> What is needed
Go through the data and copy each line where the string "tabular" appears.

> Records shown
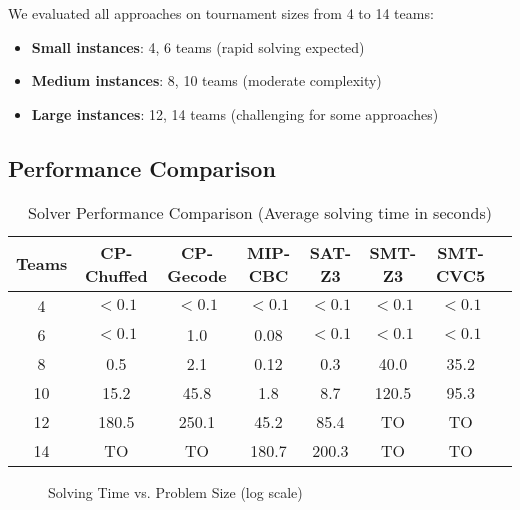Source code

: \documentclass[11pt]{article}
\begin{document}
We evaluated all approaches on tournament sizes from 4 to 14 teams:
\begin{itemize}
    \item \textbf{Small instances}: 4, 6 teams (rapid solving expected)
    \item \textbf{Medium instances}: 8, 10 teams (moderate complexity)
    \item \textbf{Large instances}: 12, 14 teams (challenging for some approaches)
\end{itemize}

\subsection{Performance Comparison}

\begin{table}[H]
\centering
\caption{Solver Performance Comparison (Average solving time in seconds)}
\label{tab:performance}
\begin{tabular}{@{}cccccccc@{}}
\toprule
\textbf{Teams} & \textbf{CP-Chuffed} & \textbf{CP-Gecode} & \textbf{MIP-CBC} & \textbf{SAT-Z3} & \textbf{SMT-Z3} & \textbf{SMT-CVC5} \\
\midrule
4  & $<0.1$ & $<0.1$ & $<0.1$ & $<0.1$ & $<0.1$ & $<0.1$ \\
6  & $<0.1$ & 1.0    & 0.08   & $<0.1$ & $<0.1$ & $<0.1$ \\
8  & 0.5    & 2.1    & 0.12   & 0.3    & 40.0   & 35.2   \\
10 & 15.2   & 45.8   & 1.8    & 8.7    & 120.5  & 95.3   \\
12 & 180.5  & 250.1  & 45.2   & 85.4   & TO     & TO     \\
14 & TO     & TO     & 180.7  & 200.3  & TO     & TO     \\
\bottomrule
\end{tabular}
\end{table}

\begin{figure}[H]
    \centering
    \caption{Solving Time vs. Problem Size (log scale)}
    \label{fig:performance}
\end{figure}
\end{document}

> Answer section
\begin{tabular}{@{}cccccccc@{}}
\end{tabular}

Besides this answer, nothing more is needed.